Wednesday 1 May 2013

The battle for air supremacy (Part 94)

From The Guardian:

Heathrow airport has been told to introduce a real-terms cut in the fees it charges airlines in order to curb its "substantial market power" (1) – a move that could put the brakes on spiralling air fare increases...(2)

But the airport, which is controlled by Spanish infrastructure group Ferrovial, warned that the proposals put at risk a long-term capital improvement programme designed to improve facilities for passengers.(3)

Heathrow's profits rose by 12% to £1.3bn in 2012, driven largely by an increase in the fees it charges airlines – by far its largest source of revenue.(4) Although the charges are paid by airlines they are passed on to passengers through higher air fares...(5)...

Publishing its proposals the CAA said: "At Heathrow, the CAA found clear evidence of substantial market power and is proposing a traditional price control mechanism.(6) After a decade when prices have risen – largely to enable major capital investments including new terminals to enhance passenger experience – the CAA is looking to encourage further investment whilst improving value for passengers in other ways."(7)

But Willie Walsh, the chief executive of British Airways parent IAG, warned that the proposals did not go far enough. The head of the largest airline operating from Heathrow said: "Heathrow airport is over-priced, over-rewarded and inefficient, and these proposals, which will result in an increase in prices, fail to address this situation."(8)


1) Airports clearly they do have enormous monopoly power and a large proportion of their landing/take-off charges are location rent, pure and simple. And that monopoly power arises because - for whatever reasons - the number of airports is strictly limited so airports near London are all running at 99.9% of capacity, thus the price which airports can charge is far above their actual costs. Actual spending on running costs is a small fraction of that, and this is the last thing they will cut or else their whole income stream dries up. And even if there were no limit on the number of runways and aircraft movements, I suppose their is a natural upper limit to the number of aircraft movements, the sky is only so big.

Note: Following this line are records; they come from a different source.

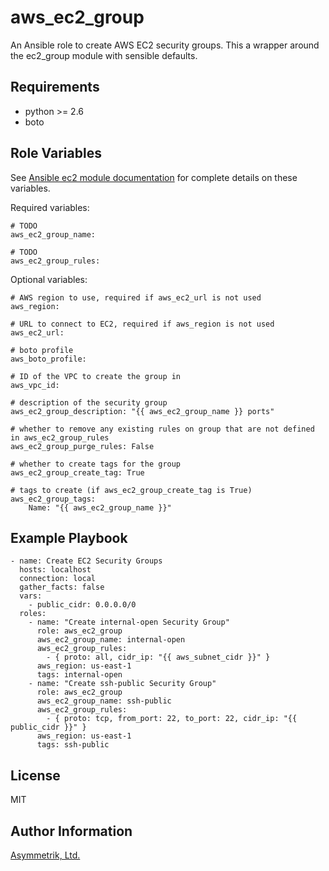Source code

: aws_ec2_group
=============

An Ansible role to create AWS EC2 security groups. This a wrapper around the ec2_group module with sensible defaults.

Requirements
------------

- python >= 2.6
- boto

Role Variables
--------------

See [Ansible ec2 module documentation](http://docs.ansible.com/ansible/ec2_group_module.html) for complete details on these variables.

Required variables:

    # TODO
    aws_ec2_group_name:

    # TODO
    aws_ec2_group_rules:

Optional variables:

    # AWS region to use, required if aws_ec2_url is not used
    aws_region:

    # URL to connect to EC2, required if aws_region is not used
    aws_ec2_url:

    # boto profile
    aws_boto_profile:

    # ID of the VPC to create the group in
    aws_vpc_id:

    # description of the security group
    aws_ec2_group_description: "{{ aws_ec2_group_name }} ports"

    # whether to remove any existing rules on group that are not defined in aws_ec2_group_rules
    aws_ec2_group_purge_rules: False

    # whether to create tags for the group
    aws_ec2_group_create_tag: True

    # tags to create (if aws_ec2_group_create_tag is True)
    aws_ec2_group_tags:
        Name: "{{ aws_ec2_group_name }}"

Example Playbook
----------------

    - name: Create EC2 Security Groups
      hosts: localhost
      connection: local
      gather_facts: false
      vars:
        - public_cidr: 0.0.0.0/0
      roles:
        - name: "Create internal-open Security Group"
          role: aws_ec2_group
          aws_ec2_group_name: internal-open
          aws_ec2_group_rules:
            - { proto: all, cidr_ip: "{{ aws_subnet_cidr }}" }
          aws_region: us-east-1
          tags: internal-open
        - name: "Create ssh-public Security Group"
          role: aws_ec2_group
          aws_ec2_group_name: ssh-public
          aws_ec2_group_rules:
            - { proto: tcp, from_port: 22, to_port: 22, cidr_ip: "{{ public_cidr }}" }
          aws_region: us-east-1
          tags: ssh-public

License
-------

MIT

Author Information
------------------

[Asymmetrik, Ltd.](https://www.asymmetrik.com/)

2) Similarly, the prices which airlines can charge for tickets is far above their actual running costs. Between them the airports and airlines are running a cartel-monopoly and the passenger pays. If demand increases and supply stays the same, what happens to prices?

3) They would say that, wouldn't they? What facilities, pray tell? Above and beyond the basics like baggage handling and passport control, passengers (and people who come to pick them up) are paying through the nose for parking and refreshments. They pay for themselves.

4) Hardly surprising is it, that an airport's charges, a large part of which is rent, see (1), are its largest source of revenue? And all their other revenues are just rents as well, like the money they get from parking charges or the rent they collect from all the shops and restaurants.

5) No they aren't. The availability of passenger places is just as limited as the landing slots, it's the same thing. Airlines base their tickets on "what the market will bear" and as long as that is above their actual costs, they will put on flights. We know that for most commonly flown routes there is a huge monopoly profit element, as evidenced by the fact that the landing/take-off slots themselves can sell for millions of dollars, all depending on where they are to and from and what time of the day. The slot for the eleven am flight to New York is worth ten times as much as the eleven pm flight to Siberia etc.

6) Control of which prices? Ticket prices or airport charges? If you restrict ticket prices to below market clearing level then admittedly that would put a downward pressure on airport charges as well, but that is just an opportunity for ticket touts, who would end up collecting the rent instead of the airports. And if you restrict airport charges, then the monopoly profits just get collected by the airlines instead, ticket prices wouldn't drop by one penny.

7) Like how? There's no reason to expect airlines and airports to run their operations at nothing less than absolute revenue-maximising prices? If you "enhance passenger experience" then those revenues will increase.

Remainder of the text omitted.